Start of Records for the task
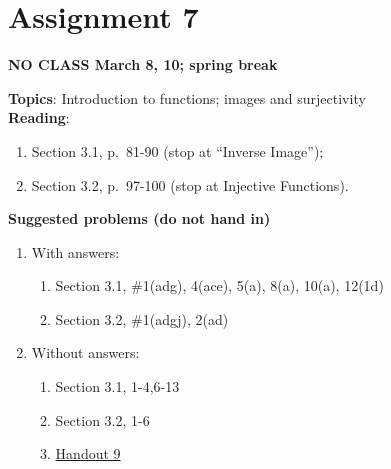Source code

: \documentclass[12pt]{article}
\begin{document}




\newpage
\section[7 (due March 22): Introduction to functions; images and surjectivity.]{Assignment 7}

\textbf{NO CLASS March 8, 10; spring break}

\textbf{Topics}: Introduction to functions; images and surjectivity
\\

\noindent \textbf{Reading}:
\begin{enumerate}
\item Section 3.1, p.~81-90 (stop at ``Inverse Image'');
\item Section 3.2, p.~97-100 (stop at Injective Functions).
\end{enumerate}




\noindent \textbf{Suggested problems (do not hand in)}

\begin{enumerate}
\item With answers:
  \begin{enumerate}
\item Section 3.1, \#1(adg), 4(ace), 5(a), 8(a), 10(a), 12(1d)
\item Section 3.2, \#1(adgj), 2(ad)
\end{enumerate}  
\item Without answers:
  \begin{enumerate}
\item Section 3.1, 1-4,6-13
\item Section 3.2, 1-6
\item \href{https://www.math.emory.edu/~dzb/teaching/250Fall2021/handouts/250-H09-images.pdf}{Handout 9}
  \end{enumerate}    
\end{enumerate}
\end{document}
End of Records for the task
Start of Records for the task
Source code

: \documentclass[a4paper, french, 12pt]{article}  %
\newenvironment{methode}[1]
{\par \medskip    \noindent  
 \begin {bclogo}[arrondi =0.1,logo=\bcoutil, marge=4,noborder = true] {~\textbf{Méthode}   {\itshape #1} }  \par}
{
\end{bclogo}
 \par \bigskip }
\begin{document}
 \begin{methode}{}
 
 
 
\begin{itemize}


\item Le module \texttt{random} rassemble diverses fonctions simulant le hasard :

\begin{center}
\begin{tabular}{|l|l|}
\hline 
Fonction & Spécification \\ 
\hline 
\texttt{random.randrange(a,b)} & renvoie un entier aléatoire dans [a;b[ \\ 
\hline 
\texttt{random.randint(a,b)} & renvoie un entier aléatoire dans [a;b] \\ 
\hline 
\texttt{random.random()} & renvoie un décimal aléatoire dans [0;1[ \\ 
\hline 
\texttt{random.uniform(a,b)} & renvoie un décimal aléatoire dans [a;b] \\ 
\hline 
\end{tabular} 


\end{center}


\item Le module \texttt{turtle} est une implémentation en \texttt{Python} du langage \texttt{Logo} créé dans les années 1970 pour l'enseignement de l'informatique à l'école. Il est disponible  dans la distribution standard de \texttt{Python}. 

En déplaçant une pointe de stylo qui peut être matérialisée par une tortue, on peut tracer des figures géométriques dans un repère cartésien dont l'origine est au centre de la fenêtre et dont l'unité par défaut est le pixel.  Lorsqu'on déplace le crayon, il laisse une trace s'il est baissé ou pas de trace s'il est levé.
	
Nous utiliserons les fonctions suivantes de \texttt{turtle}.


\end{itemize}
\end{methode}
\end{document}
End of Records for the task
In the entries above, find each line with the string "aléatoire" and copy it.

* Result
\texttt{random.randrange(a,b)} & renvoie un entier aléatoire dans [a;b[ \\ 
\texttt{random.randint(a,b)} & renvoie un entier aléatoire dans [a;b] \\ 
\texttt{random.random()} & renvoie un décimal aléatoire dans [0;1[ \\ 
\texttt{random.uniform(a,b)} & renvoie un décimal aléatoire dans [a;b] \\ 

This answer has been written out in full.